=== Information shown ===
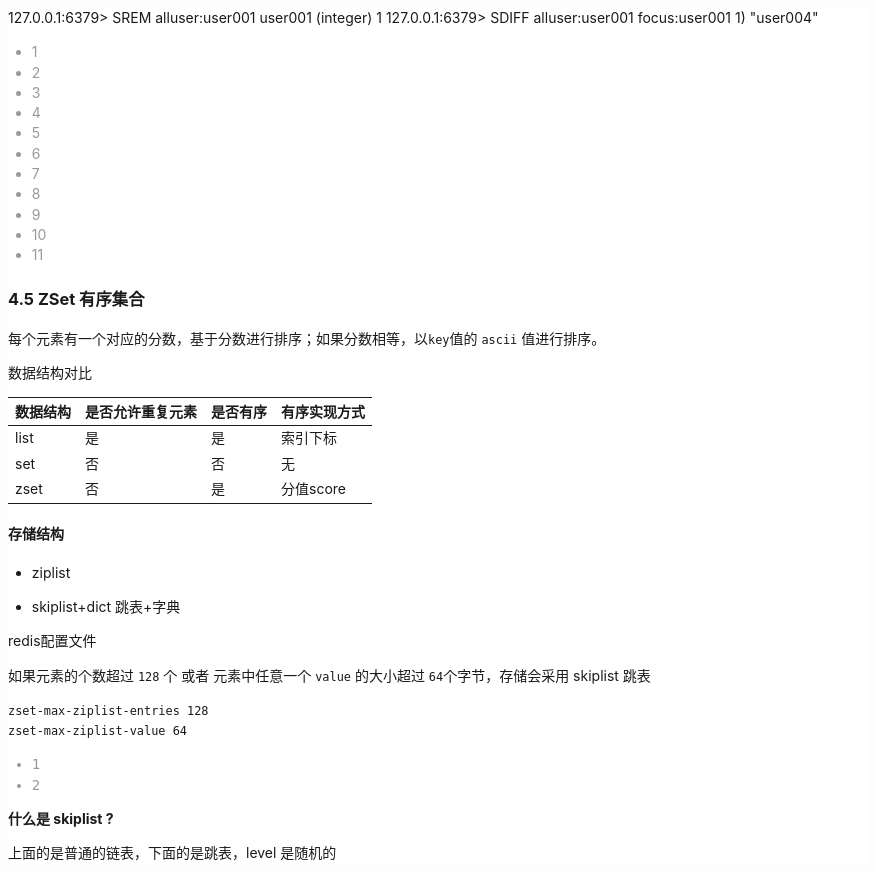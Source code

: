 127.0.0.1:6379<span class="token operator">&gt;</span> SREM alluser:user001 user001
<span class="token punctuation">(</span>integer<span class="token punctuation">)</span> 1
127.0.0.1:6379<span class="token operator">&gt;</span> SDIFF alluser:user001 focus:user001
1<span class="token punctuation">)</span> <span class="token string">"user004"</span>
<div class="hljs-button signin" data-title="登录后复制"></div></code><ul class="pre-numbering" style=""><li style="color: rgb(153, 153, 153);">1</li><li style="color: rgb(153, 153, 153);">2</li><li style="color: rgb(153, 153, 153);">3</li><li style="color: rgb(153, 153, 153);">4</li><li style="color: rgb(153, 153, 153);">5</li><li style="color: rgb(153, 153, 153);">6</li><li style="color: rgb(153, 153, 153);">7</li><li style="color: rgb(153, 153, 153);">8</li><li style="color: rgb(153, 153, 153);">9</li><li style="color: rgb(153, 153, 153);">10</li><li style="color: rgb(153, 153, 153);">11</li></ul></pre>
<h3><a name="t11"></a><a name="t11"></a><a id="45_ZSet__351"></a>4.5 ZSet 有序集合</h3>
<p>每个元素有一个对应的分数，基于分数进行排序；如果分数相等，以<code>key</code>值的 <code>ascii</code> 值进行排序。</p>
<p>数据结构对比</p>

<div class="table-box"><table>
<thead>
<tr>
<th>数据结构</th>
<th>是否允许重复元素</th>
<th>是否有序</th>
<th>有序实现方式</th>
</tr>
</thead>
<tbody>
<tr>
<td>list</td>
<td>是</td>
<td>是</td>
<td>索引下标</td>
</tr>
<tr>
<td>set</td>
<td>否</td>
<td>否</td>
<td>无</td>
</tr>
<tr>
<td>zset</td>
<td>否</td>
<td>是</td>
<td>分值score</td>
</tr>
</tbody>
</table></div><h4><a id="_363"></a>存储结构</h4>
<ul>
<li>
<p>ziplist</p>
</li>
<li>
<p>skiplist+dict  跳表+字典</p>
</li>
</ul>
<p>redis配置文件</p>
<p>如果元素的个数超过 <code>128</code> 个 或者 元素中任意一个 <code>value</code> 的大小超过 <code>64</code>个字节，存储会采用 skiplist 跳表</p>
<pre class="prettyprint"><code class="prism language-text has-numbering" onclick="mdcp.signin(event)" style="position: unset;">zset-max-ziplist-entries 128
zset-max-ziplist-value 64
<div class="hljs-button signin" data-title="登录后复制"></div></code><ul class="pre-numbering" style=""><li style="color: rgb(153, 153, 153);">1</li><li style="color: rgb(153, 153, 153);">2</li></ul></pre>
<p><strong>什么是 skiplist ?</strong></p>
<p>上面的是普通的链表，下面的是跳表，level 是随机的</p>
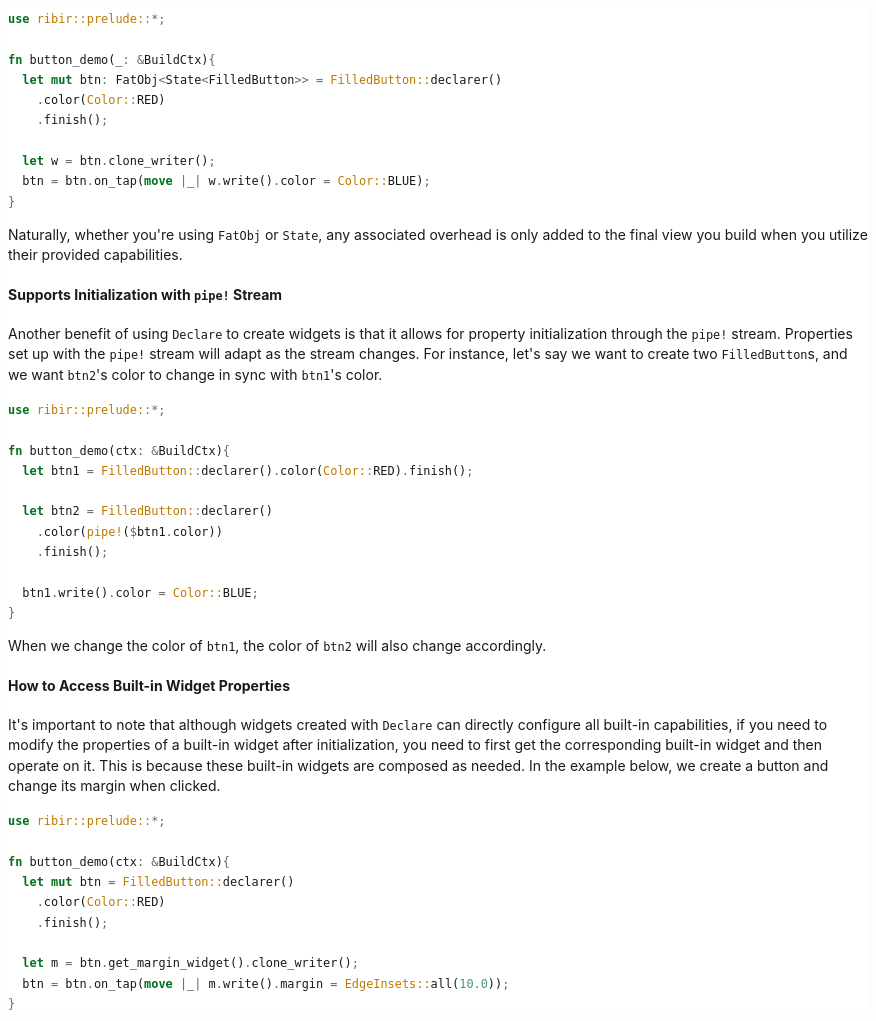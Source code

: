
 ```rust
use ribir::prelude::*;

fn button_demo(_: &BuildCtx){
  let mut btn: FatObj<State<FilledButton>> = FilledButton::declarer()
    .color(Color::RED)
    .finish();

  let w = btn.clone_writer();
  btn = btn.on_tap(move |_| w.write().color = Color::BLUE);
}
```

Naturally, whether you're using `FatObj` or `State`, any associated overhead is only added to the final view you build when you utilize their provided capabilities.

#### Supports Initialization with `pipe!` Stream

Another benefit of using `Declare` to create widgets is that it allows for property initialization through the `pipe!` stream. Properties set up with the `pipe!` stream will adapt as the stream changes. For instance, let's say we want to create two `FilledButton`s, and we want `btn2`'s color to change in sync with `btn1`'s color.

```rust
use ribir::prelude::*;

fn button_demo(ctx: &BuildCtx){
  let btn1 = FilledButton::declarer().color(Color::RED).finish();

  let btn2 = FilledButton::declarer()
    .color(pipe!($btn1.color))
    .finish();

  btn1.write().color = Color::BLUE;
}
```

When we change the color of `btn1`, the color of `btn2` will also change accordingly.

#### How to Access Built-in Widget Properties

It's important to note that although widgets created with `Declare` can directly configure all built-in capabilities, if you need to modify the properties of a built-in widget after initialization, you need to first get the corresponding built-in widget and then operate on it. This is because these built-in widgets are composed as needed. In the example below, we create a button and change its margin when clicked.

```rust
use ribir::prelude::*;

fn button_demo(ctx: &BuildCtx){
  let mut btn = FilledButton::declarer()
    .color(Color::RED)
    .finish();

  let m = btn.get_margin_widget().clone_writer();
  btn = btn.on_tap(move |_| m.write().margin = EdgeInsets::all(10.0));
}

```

=== Directions for this task ===
For the string "登录后复制", return every line of the data where it appears.

=== Answer for this exercise ===
<div class="hljs-button signin" data-title="登录后复制"></div></code><ul class="pre-numbering" style=""><li style="color: rgb(153, 153, 153);">1</li><li style="color: rgb(153, 153, 153);">2</li><li style="color: rgb(153, 153, 153);">3</li><li style="color: rgb(153, 153, 153);">4</li><li style="color: rgb(153, 153, 153);">5</li><li style="color: rgb(153, 153, 153);">6</li><li style="color: rgb(153, 153, 153);">7</li><li style="color: rgb(153, 153, 153);">8</li><li style="color: rgb(153, 153, 153);">9</li><li style="color: rgb(153, 153, 153);">10</li><li style="color: rgb(153, 153, 153);">11</li></ul></pre>
<div class="hljs-button signin" data-title="登录后复制"></div></code><ul class="pre-numbering" style=""><li style="color: rgb(153, 153, 153);">1</li><li style="color: rgb(153, 153, 153);">2</li></ul></pre>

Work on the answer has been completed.